Simpson was a manufacturer of household appliances based in Adelaide, Australia. It later existed as a brand within the Electrolux Australia group.

==History ==
Simpson was founded in 1853 by Alfred M. Simpson (1805–1891) who had migrated from London to South Australia in 1849. Simpson was an innovator and introduced labour-saving machinery and new products such as fire-proof safes, bedsteads, japanned ware, colonial ovens and gas stoves.

In 1963, it merged with Pope Industries Ltd to form Simpson Pope Holdings Limited. Pope was established in Adelaide as Popes Sprinkler and Irrigation Company in 1925. After World War II, it was also a manufacturer of washing machines and hand tools.

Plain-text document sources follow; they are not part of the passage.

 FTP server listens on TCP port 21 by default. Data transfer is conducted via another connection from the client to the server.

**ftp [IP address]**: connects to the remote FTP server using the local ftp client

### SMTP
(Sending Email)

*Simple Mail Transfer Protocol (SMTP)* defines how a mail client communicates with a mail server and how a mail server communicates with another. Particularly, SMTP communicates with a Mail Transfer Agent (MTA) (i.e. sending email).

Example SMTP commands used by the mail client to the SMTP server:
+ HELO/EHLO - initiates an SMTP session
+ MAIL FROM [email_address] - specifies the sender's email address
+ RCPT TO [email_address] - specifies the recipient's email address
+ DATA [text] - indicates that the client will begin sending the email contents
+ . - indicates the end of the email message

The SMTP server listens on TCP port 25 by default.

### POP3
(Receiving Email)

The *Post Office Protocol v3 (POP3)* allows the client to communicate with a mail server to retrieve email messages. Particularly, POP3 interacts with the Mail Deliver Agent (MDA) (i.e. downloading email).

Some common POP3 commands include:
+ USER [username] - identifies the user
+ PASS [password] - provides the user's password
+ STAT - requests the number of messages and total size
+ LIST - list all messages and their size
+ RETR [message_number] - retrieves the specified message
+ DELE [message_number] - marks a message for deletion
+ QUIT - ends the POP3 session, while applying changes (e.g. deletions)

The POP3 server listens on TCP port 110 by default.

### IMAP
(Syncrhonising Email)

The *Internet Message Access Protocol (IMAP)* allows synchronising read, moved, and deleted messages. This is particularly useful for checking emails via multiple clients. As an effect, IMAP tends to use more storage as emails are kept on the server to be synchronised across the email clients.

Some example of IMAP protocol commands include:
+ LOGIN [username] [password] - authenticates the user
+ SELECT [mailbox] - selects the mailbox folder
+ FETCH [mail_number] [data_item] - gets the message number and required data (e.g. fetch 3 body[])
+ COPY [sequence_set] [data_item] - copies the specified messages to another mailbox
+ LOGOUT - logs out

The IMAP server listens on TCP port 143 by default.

Pope later manufactured air-conditioning systems. Simpson was an innovative company which pioneered the “fluid drive” system, which borrowed much of its mechanical design influence from automotive technology. In 1979, the company changed its name to Simpson Holdings Limited—a listed public company.

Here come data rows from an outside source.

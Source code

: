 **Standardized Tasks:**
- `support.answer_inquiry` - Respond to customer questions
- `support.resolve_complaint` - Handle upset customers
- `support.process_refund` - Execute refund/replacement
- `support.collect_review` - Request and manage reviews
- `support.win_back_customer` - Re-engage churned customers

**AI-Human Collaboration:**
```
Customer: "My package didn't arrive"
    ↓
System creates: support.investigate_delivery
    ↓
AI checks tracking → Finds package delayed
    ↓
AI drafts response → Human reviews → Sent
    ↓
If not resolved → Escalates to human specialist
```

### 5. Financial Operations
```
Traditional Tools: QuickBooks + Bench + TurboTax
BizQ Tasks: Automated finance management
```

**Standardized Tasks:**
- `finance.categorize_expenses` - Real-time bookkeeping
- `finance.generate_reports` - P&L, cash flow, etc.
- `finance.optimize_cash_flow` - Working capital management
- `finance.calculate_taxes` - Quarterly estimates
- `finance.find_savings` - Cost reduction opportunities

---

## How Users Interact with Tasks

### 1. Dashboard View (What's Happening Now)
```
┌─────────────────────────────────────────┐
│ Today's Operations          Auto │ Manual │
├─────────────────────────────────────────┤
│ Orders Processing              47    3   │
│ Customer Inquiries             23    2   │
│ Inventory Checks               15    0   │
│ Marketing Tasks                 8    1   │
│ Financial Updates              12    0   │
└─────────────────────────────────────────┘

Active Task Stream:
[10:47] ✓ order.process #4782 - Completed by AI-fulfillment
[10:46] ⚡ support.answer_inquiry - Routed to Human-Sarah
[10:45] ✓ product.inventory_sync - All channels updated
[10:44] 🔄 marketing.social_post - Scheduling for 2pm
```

In 1986, Simpson merged with Email Limited, an industrial conglomerate specialising in refrigeration, electric meters and metals distribution. In 1999, the Email conglomerate was taken over and broken up. The appliance business was acquired by Electrolux in 2000. At this stage, Simpson essentially was outshopped to overseas manufacturing with the famous name “Simpson” applied to its washing machines.

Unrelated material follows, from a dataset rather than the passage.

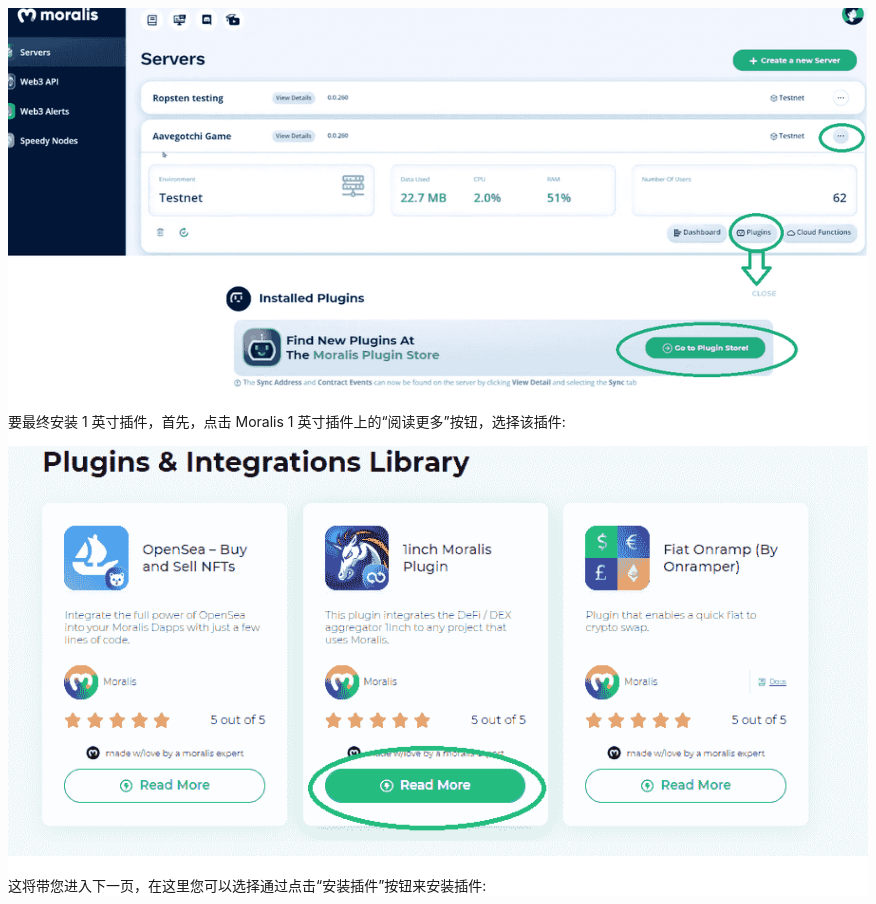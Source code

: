![](img/373d9d6c658212f788c5432cdc2955e3.png)

要最终安装 1 英寸插件，首先，点击 Moralis 1 英寸插件上的“阅读更多”按钮，选择该插件:

![](img/3a431e96b3deced4c96a45ca946b08e4.png)

这将带您进入下一页，在这里您可以选择通过点击“安装插件”按钮来安装插件:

As of 2016, Electrolux was still using the Simpson brand name in Australia and New Zealand for a range of washing machines and dryers. The Pope brand, now owned by Toro Australia, continues to be used for lines of garden watering and sprinkler products. Although Pope was initially known for its washing machines, the brand has now been rationalised to small garden products.

In 2022, Electrolux entirely stopped selling products under the Simpson brand name.